The first reason is the systemic encouragement that this sort of a crime gets due to the weak legal structure of our anti-rape laws, slow judicial disposal of the pending rape cases and inefficient policing. In order to get justice, the rape victim has to first approach a completely insensitive police which already has hundreds of cases in the queue. Government figures suggest that out of the total number of rape cases with the police, 1 out of every 3 cases is a case pending from last year. Only in 1 out of 20 cases does the final report by the police declare the charges to be true. The cases which go to the court take a further 3-5 years, on average. Only in 1 out of 4 cases is ‘sufficient’ proof produced before the court for a conviction to actually take place. But, now hopefully the scenario is changing in a positive way with a strong Anti-rape Bill already passed by the Lok Sabha and very soon to be put up before the Rajya Sabha as well. Also, fast track courts for rape cases have been introduced which will ensure speedy delivery of justice. But apart from the judicial factor, there is another factor which basically is the root cause of this problem.
The second reason is the cultural encouragement that this crime gets due to the parochial gender-based segregation that our society still suffers from. As a result of this, the dynamics of power shifts in favour of the man and leaves the woman in a state of complete helplessness. The atrocities taking place against women in this country are so conspicuous to the extent that they take place in almost every family in some way or the other. Female feticides, domestic violence, dowry deaths, abduction, sex trafficking, are all serious problems that we face even to the present day. These issues by themselves reflect the most repulsive traits of the kind of society in which we live in. Even though a strong anti-rape bill is in the passage of becoming a law, we also need to think about the cultural factor regarding this issue.

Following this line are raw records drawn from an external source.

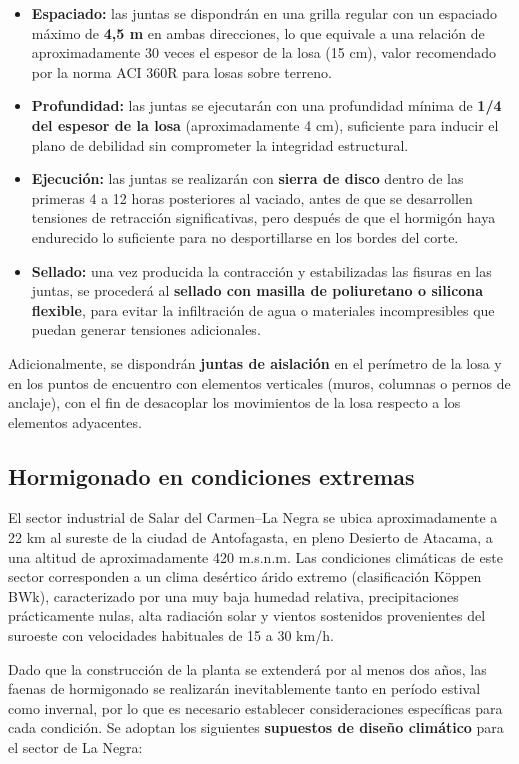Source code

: \begin{itemize}
    \item \textbf{Espaciado:} las juntas se dispondrán en una grilla regular con un espaciado máximo de \textbf{4{,}5 m} en ambas direcciones, lo que equivale a una relación de aproximadamente 30 veces el espesor de la losa (15 cm), valor recomendado por la norma ACI 360R \cite{CITAR_ACI360} para losas sobre terreno.
    \item \textbf{Profundidad:} las juntas se ejecutarán con una profundidad mínima de \textbf{1/4 del espesor de la losa} (aproximadamente 4 cm), suficiente para inducir el plano de debilidad sin comprometer la integridad estructural.
    \item \textbf{Ejecución:} las juntas se realizarán con \textbf{sierra de disco} dentro de las primeras 4 a 12 horas posteriores al vaciado, antes de que se desarrollen tensiones de retracción significativas, pero después de que el hormigón haya endurecido lo suficiente para no desportillarse en los bordes del corte.
    \item \textbf{Sellado:} una vez producida la contracción y estabilizadas las fisuras en las juntas, se procederá al \textbf{sellado con masilla de poliuretano o silicona flexible}, para evitar la infiltración de agua o materiales incompresibles que puedan generar tensiones adicionales.
\end{itemize}

Adicionalmente, se dispondrán \textbf{juntas de aislación} en el perímetro de la losa y en los puntos de encuentro con elementos verticales (muros, columnas o pernos de anclaje), con el fin de desacoplar los movimientos de la losa respecto a los elementos adyacentes.

\subsection{Hormigonado en condiciones extremas}

El sector industrial de Salar del Carmen--La Negra se ubica aproximadamente a 22 km al sureste de la ciudad de Antofagasta, en pleno Desierto de Atacama, a una altitud de aproximadamente 420 m.s.n.m. Las condiciones climáticas de este sector corresponden a un clima desértico árido extremo (clasificación Köppen BWk), caracterizado por una muy baja humedad relativa, precipitaciones prácticamente nulas, alta radiación solar y vientos sostenidos provenientes del suroeste con velocidades habituales de 15 a 30 km/h.

Dado que la construcción de la planta se extenderá por al menos dos años, las faenas de hormigonado se realizarán inevitablemente tanto en período estival como invernal, por lo que es necesario establecer consideraciones específicas para cada condición. Se adoptan los siguientes \textbf{supuestos de diseño climático} para el sector de La Negra:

What can we as citizens, do?
It is true that the anti-rape law will significantly affect the number of rapes in India. But that in itself would not be enough if we want to build a nation where women can walk fearlessly. Just like every other issue in India, this issue also cannot be solved if we only look at the issue specifically. People, especially males should actively participate in citizen movements and NGOs that work in any feminist issues. Violators are more often uneducated or very little educated. This obviously does not mean educated people do not commit this crime. But the fact cannot be ignored that education is a significant factor for many crimes, especially ones committed against women. Citizens should contribute in whatever way they can, to the process of promoting education for children. The very least everybody can do is to ensure that no one from one’s own family and friends become perpetrators of any atrocity against women, big or small. The root cause of any crime against women in India is the inability of men to see women as their equals. The day we get over that would be the day when the Indian women would fully reclaim her dignity.